> **What to work on**
When you reach the line containing "in pain reprocessing therapy (PRT)" in the data below, begin returning lines exactly as written, and stop once the line containing "The main analyses" has been returned.

Dataset excerpts section start

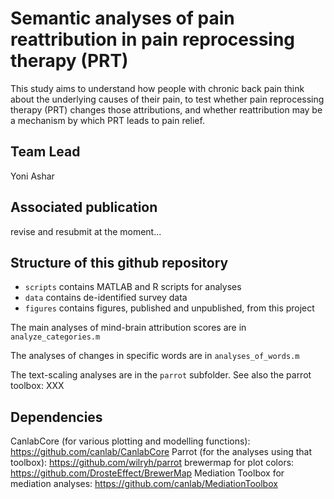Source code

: # Semantic analyses of pain reattribution in pain reprocessing therapy (PRT)

This study aims to understand how people with chronic back pain think about the underlying causes of their pain, to test whether pain reprocessing therapy (PRT) changes those attributions, and whether reattribution may be a mechanism by which PRT leads to pain relief.

## Team Lead
Yoni Ashar

## Associated publication

revise and resubmit at the moment...

## Structure of this github repository 

* `scripts` contains MATLAB and R scripts for analyses
* `data` contains de-identified survey data
* `figures` contains figures, published and unpublished, from this project

The main analyses of mind-brain attribution scores are in `analyze_categories.m`

The analyses of changes in specific words are in `analyses_of_words.m`

The text-scaling analyses are in the `parrot` subfolder. See also the parrot toolbox: XXX

## Dependencies

CanlabCore (for various plotting and modelling functions): https://github.com/canlab/CanlabCore
Parrot (for the analyses using that toolbox): https://github.com/wilryh/parrot
brewermap for plot colors: https://github.com/DrosteEffect/BrewerMap
Mediation Toolbox for mediation analyses: https://github.com/canlab/MediationToolbox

Dataset excerpts section end

> **Output of the task**
: # Semantic analyses of pain reattribution in pain reprocessing therapy (PRT)

This study aims to understand how people with chronic back pain think about the underlying causes of their pain, to test whether pain reprocessing therapy (PRT) changes those attributions, and whether reattribution may be a mechanism by which PRT leads to pain relief.

## Team Lead
Yoni Ashar

## Associated publication

revise and resubmit at the moment...

## Structure of this github repository 

* `scripts` contains MATLAB and R scripts for analyses
* `data` contains de-identified survey data
* `figures` contains figures, published and unpublished, from this project

The main analyses of mind-brain attribution scores are in `analyze_categories.m`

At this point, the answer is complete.